■ **WORK TASK**: In the material below, how many lines contain "problem"? Answer with the number alone.

■ **EXERCISE INPUT**:
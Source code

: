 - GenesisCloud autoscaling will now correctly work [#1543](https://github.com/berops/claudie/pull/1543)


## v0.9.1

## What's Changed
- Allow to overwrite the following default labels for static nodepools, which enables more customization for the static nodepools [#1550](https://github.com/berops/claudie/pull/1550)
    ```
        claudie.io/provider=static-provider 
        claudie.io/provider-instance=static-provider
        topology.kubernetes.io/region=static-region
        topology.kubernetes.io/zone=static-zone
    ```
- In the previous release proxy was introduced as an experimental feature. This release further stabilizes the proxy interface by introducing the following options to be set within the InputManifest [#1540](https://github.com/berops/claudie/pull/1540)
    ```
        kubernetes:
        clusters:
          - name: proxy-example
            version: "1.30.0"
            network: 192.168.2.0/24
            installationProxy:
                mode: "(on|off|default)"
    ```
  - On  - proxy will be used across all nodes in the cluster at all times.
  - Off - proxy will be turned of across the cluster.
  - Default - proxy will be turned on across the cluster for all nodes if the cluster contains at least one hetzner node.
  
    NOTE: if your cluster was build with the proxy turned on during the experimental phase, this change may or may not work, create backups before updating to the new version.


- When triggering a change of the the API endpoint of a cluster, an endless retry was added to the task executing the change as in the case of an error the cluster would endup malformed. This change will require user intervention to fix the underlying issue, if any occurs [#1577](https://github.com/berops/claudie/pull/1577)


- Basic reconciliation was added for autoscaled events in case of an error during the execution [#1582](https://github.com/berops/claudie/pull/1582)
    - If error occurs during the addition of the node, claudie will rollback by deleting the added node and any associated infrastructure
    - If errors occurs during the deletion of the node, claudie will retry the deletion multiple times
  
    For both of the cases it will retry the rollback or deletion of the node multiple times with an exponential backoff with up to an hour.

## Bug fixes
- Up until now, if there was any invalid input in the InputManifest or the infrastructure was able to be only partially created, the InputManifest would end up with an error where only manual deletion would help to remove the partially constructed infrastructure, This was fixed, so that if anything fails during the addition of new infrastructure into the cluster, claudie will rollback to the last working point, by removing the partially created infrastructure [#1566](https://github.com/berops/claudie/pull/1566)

---

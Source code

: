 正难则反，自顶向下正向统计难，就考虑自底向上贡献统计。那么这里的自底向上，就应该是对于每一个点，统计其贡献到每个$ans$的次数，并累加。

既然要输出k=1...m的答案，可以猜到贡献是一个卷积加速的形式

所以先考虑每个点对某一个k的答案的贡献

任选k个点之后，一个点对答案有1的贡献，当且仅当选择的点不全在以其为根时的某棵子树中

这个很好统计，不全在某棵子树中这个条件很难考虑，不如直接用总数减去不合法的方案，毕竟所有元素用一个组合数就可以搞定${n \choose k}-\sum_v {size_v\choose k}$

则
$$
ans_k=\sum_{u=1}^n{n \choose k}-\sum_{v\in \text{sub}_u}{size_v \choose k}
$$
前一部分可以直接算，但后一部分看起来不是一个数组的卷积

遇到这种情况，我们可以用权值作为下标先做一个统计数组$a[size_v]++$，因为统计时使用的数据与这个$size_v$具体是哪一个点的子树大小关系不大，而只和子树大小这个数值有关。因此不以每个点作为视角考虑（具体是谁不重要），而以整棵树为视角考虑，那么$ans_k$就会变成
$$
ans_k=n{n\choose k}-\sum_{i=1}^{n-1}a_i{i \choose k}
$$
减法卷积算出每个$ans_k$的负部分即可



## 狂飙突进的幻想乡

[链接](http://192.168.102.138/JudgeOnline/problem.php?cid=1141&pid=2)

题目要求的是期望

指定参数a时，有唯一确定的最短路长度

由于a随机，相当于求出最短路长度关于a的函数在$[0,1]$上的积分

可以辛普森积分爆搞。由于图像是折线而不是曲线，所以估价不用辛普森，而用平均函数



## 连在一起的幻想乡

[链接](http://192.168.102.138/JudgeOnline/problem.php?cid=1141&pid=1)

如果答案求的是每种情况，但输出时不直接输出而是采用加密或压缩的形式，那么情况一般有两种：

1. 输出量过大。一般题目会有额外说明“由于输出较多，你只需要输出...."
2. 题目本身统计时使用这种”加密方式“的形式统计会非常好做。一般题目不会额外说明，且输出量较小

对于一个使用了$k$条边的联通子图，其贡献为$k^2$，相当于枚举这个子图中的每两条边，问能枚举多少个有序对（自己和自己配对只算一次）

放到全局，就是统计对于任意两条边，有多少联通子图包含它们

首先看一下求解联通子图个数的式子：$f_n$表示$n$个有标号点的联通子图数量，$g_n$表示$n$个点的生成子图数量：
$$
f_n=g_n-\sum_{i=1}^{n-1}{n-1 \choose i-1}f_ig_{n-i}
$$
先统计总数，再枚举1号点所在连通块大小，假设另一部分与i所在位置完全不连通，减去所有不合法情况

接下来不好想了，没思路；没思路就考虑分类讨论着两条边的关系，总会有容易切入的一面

■ **YOUR RESPONSE**: 2